The legislation prohibits mobile app stores, like those run by Apple and Google, from offering TikTok within the state. A trade group funded by Apple and Google has said in recent months that it is impossible for the companies to prevent access to TikTok in a single state.

“Governor Gianforte has signed a bill that infringes on the First Amendment rights of the people of Montana by unlawfully banning TikTok, a platform that empowers hundreds of thousands of people across the state,” Brooke Oberwetter, a spokeswoman for TikTok, said in a statement on Wednesday. Montanans, she added, can keep using the app “as we continue working to defend the rights of our users inside and outside of Montana.”

Under the legislation, TikTok could face fines if it continues operating in the state, as could Apple and Google if they allow people to download the app.

Apple and Google didn’t immediately return requests for comment.

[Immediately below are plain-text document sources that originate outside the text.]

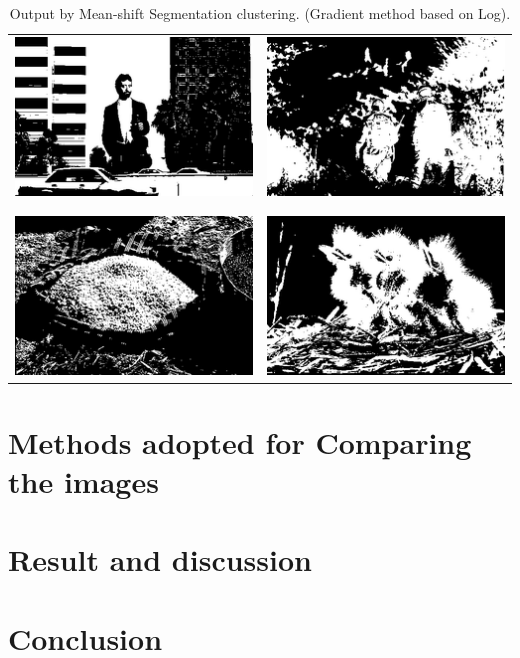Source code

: \documentclass{article}
\begin{document}
\begin{center}
\begin{table}
\begin{tabular}{c| c}
\includegraphics[scale = 0.7]{kmean_1} & \includegraphics[scale = 0.7]{kmean_2}\\
\\\hline\\
\includegraphics[scale = 0.7]{kmean_3} & \includegraphics[scale = 0.7]{kmean_4}\\
\end{tabular}
\caption{Output by Mean-shift Segmentation clustering. (Gradient method based on Log).}
\label{table:4}
\end{table}
\end{center}







\section{Methods adopted for Comparing the images}
\section{Result and discussion}
\section{Conclusion}
\end{document}
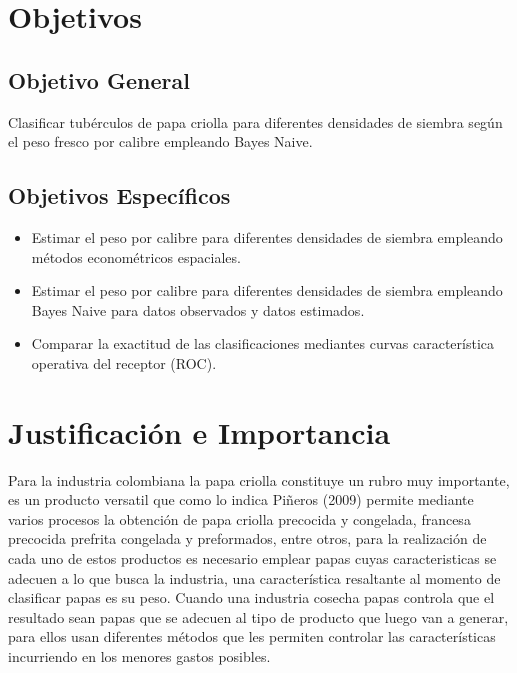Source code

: \section{Objetivos}

\subsection{Objetivo General}

Clasificar tubérculos de papa criolla para diferentes densidades de siembra según el peso fresco por calibre empleando Bayes Naive.

\subsection{Objetivos Espec\'ificos}
 
\begin{itemize}
\item  Estimar el peso por calibre para diferentes densidades de siembra empleando métodos econométricos espaciales.
\item	 Estimar el peso por calibre para diferentes densidades de siembra empleando Bayes Naive para datos observados y datos estimados.
\item  Comparar la exactitud de las clasificaciones mediantes curvas característica operativa del receptor (ROC).
\end{itemize}

\section{Justificaci\'on e Importancia}

Para la industria colombiana la papa criolla constituye un rubro muy importante, es un producto versatil que como lo indica Piñeros (2009) permite mediante varios procesos la obtención de papa criolla precocida y congelada, francesa precocida prefrita congelada y preformados, entre otros, para la realización de cada uno de estos productos es necesario emplear papas cuyas caracteristicas se adecuen a lo que busca la industria, una característica resaltante al momento de clasificar papas es su peso. Cuando una industria cosecha papas controla que el resultado sean papas que se adecuen al tipo de producto que luego van a generar, para ellos usan diferentes métodos que les permiten controlar las características incurriendo en los menores gastos posibles.\\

The battle in Montana erupted during a period of intense national scrutiny on TikTok, which boasts more than 150 million U.S. users. Lawmakers and intelligence officials have said TikTok, because of its ownership, could put sensitive user data into the hands of the Chinese government, pointing to laws that allow Beijing to secretly demand data from Chinese companies and citizens for intelligence gathering.

They have also expressed concern that the app, which is especially popular with teenagers and people in their 20s, could be used to spread propaganda. Congress grilled Shou Chew, TikTok’s chief executive, for roughly five hours at a March hearing that focused largely on the app’s Chinese ownership.

TikTok says it has never been asked to provide, nor has it provided, any U.S. user data to the Chinese government. The company has proposed a detailed plan for operating in the United States that it says should allay national security concerns and fears of misinformation, but the plan has not yet been approved by the Biden administration, leaving TikTok and its future in limbo.

Free speech groups were quick to respond to the Montana ban. The American Civil Liberties Union said on Wednesday that the legislation “flouts the First Amendment.”

“The government cannot impose a total ban on a communications platform like TikTok unless it is necessary to prevent extremely serious, immediate harm to national security,” the group said in a statement. “But there’s no public evidence of harm that would meet the high bar set by the U.S. and Montana Constitutions, and a total ban would not be the only option for addressing such harm if it did exist.”

The Montana bill says the ban will be void if TikTok is acquired by, or sold to, a company that is not incorporated in a country “designated as a foreign adversary.”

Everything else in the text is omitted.